Saturday, October 26, 2013

Remove Those Invasive Plants—and People

Cultivate What Sustains You
And Your Garden
Ditch the Invasives, Crazymakers,
and Other Pests
In the Garden and in Your Life
Invasives are tempting, but dangerous, in your life and in your garden. Life can get lonely; gardens can get sparse. When life is barren of relationships and gardens are barren of growing things, it’s far too easy to enter the danger zone of the psyche and the garden center. Under such circumstances, which are wrenching both personally and in the garden, it is tempting to let invasive people into our lives to sooth the ache of loneliness, to cover the bare spaces in our hearts. It’s tempting to plant something, anything, that will grow in the space around our homes.
That’s the time to be careful, watchful, and aware of what we let into our lives as well as our gardens.
When I started my Florida garden, poor soil, lack of rain, record-breaking cold, too much rain, fungus, and bugs thwarted my efforts. Every clod of compost or potted palm I introduced to my lot was for naught. My yard was lonely, unpopulated except for some struggling Bahia grass and uglier-than-imaginable Lagustrum bushes. I labored in vain to grow trees, shrubs, annuals, and herbs. Failure after failure inspired a bleak gardening motto: “If I plant it, it will die.” Or this other charmer: “If at once you don’t succeed, dig up all the dead stuff and plant something else.”
Much like clearing away the debris after a failed love affair, or other problematic relationship, I dug up all the dead stuff. I planted something else: Mexican petunias. I added other plants, amended the soil, learned how to water a Florida garden, and fought the good fight against fungus, bugs, and nematodes. I read “self-help” books on the challenges of Florida gardening and how to overcome them. Rather than hope for the best (which I’ve certainly done in relationships), when cold weather was forecast, I got to work and tucked blankets around susceptible plants and moved some sensitive ones inside to protect them.
Even so, some didn’t make it. And I resolved to end that plant relationship. No more trying again.

None of my garden challenges affected the Mexican petunias. They grew and grew and grew and grew. They bloomed. They spread. When anything else withered and failed to thrive, I knew their purple flowers would greet me every day. That is precisely why I planted them. That’s the nature of invasives—people and plants. No matter what you do, they’ll stay around. They continue to show up, year after year, like creepy Uncle Ernie, who, in spite of your futile hopes (and maybe even prayers), will be sitting at the table Thanksgiving Day.
Uncle Ernie and his plant counterpart, Mexican petunias, are Category I invasives in Florida.* Invasives invade. They take over your garden, they spread by runners, drop seeds, and sprout. They edge out native species on which wildlife depend. They drink too much precious water. They alter the balance of growth. Self-respecting gardeners turn up their noses at Mexican petunias and narrow their eyes in scorn at the ubiquitous pots of them at garden centers and plant sales.
Much like I planted Mexican petunias, I once cultivated too many invasive people. I wore the Queen of Codependency crown. I gave out second, third, fourth, fifth . . . chances like candy on Halloween. In my quest toward fixing what was beyond broken, I rebuilt too many houses of sticks and straw, ignoring the many times they had been blown down.
I recently returned to my front flowerbed after searing months of Florida summer heat. Plants had suffered. Some had died, blocked by the sun, choked by weeds, and wilted by thirst. Not the Mexican petunias. They were the reason many of the plants were stressed and dying. They took up the space. They drank the water. They ate the food, just like greedy Uncle Ernie who always hogs the gravy.
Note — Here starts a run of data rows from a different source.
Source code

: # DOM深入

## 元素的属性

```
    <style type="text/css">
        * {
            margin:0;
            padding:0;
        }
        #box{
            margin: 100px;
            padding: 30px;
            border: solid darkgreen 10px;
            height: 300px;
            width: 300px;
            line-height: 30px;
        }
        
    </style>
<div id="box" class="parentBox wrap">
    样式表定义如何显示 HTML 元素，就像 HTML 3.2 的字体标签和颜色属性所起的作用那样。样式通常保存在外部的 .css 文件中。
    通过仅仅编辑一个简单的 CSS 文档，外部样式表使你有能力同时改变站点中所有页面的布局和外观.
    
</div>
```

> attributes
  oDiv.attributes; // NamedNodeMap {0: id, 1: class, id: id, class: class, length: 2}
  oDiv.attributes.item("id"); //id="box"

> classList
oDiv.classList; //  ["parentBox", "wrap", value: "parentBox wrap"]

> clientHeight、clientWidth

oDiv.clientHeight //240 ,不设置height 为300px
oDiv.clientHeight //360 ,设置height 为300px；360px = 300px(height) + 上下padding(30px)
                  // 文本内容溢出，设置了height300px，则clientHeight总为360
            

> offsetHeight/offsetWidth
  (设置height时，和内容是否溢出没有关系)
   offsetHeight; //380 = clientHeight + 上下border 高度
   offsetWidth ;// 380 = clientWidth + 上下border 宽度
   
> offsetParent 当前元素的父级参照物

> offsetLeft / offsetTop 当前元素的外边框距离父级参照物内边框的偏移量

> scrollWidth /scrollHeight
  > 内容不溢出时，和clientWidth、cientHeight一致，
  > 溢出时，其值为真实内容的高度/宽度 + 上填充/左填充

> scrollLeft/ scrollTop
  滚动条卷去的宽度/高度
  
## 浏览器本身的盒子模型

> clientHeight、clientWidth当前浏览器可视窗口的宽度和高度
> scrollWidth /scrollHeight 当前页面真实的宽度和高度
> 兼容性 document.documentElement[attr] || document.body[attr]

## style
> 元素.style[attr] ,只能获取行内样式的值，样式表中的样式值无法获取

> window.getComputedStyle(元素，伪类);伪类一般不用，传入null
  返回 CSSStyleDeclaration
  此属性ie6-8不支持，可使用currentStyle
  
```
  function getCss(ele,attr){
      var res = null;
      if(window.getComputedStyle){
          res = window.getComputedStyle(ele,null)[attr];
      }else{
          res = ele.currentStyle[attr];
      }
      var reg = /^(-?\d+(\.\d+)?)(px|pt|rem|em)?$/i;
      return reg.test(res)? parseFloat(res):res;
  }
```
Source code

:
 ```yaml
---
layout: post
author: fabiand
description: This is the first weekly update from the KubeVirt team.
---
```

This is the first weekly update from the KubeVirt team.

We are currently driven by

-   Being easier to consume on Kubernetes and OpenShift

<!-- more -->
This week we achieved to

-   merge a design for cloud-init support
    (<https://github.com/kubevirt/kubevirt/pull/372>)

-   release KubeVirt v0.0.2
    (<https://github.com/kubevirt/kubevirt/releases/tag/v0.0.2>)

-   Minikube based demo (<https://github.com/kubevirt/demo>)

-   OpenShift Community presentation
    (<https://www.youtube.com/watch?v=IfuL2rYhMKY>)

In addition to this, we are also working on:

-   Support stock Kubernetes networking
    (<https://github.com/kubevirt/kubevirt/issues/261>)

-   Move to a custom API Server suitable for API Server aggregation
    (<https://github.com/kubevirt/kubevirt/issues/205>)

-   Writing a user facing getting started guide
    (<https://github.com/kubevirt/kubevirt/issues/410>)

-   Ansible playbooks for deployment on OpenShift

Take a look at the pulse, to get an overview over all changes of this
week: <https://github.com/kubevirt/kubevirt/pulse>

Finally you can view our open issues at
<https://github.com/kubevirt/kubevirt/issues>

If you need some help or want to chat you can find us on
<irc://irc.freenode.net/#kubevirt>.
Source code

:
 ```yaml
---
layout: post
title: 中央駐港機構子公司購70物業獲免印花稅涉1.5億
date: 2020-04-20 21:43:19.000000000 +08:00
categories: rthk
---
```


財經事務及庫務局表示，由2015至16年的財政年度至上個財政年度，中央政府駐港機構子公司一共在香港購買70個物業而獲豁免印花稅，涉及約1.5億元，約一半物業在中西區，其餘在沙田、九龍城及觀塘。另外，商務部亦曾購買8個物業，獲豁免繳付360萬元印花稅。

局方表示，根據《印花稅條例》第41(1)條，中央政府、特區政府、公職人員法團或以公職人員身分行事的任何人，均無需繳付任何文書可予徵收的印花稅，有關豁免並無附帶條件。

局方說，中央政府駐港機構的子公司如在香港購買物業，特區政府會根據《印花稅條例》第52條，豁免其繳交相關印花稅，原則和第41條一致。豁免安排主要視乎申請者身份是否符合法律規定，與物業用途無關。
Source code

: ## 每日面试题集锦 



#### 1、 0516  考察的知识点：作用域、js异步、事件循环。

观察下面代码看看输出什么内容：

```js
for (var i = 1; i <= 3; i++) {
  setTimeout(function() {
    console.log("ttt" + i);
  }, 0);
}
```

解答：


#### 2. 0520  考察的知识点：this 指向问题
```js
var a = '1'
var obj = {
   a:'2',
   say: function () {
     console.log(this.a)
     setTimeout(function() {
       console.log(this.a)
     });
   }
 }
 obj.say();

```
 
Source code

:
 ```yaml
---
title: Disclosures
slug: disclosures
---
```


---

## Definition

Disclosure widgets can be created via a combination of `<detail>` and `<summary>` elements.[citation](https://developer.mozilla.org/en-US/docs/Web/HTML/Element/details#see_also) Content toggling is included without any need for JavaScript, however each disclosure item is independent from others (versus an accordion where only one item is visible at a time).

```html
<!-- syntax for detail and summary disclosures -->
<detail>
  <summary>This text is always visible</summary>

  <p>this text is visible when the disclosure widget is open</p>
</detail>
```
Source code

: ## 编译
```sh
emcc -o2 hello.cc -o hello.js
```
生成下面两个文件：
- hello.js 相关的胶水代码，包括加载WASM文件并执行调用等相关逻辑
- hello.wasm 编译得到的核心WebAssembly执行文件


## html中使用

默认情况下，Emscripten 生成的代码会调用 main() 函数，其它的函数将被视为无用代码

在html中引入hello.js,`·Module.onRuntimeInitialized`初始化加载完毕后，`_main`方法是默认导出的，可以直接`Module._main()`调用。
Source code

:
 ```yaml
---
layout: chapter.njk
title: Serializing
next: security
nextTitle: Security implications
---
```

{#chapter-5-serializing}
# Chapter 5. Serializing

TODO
Most of the family wish Uncle Ernie had never been invited in the first place, just as I wish I’d never planted those purple pests. It’s tough to uninvite Uncle Ernie. It’s tough to get rid of Mexican petunias. It’s tough to disentangle ourselves from weedy, invasive people.
I got out my shovel, dug hard and deep, and started ridding the garden of the Mexican petunias. As I paused to sop up the sweat dripping down my forehead, I reflected on invasives—in my garden and in my life. I realized that I have freed myself from most invasives—plants and people. Study, prayer, education, and determination have been and continue to be my tools. I plant and nurture what sustains me in and out of the garden.

*A Category I invasive in Florida is defined as a plant that
alters native plant communities by displacing native species, changing community structures or ecological functions, or hybridizing with natives.

To identify and remove invasives from your garden, Google, for example, “invasive plants, New Mexico” and you’ll get this list

Cornell University has a Web site that identifies invasives in the United States as a whole.
A comprehensive list of plant invasives in Florida can be found here.

For invasive people, Julia Cameron presents a fine definition of crazymakers in her book, TheArtist’s Way

Twelve Step programs such as CodependentsAnonymous have helped millions of people develop healthy relationships.  

Mexican petunias are invasives. If you have them in your garden, get rid of them. If you don’t have them, don’t add them.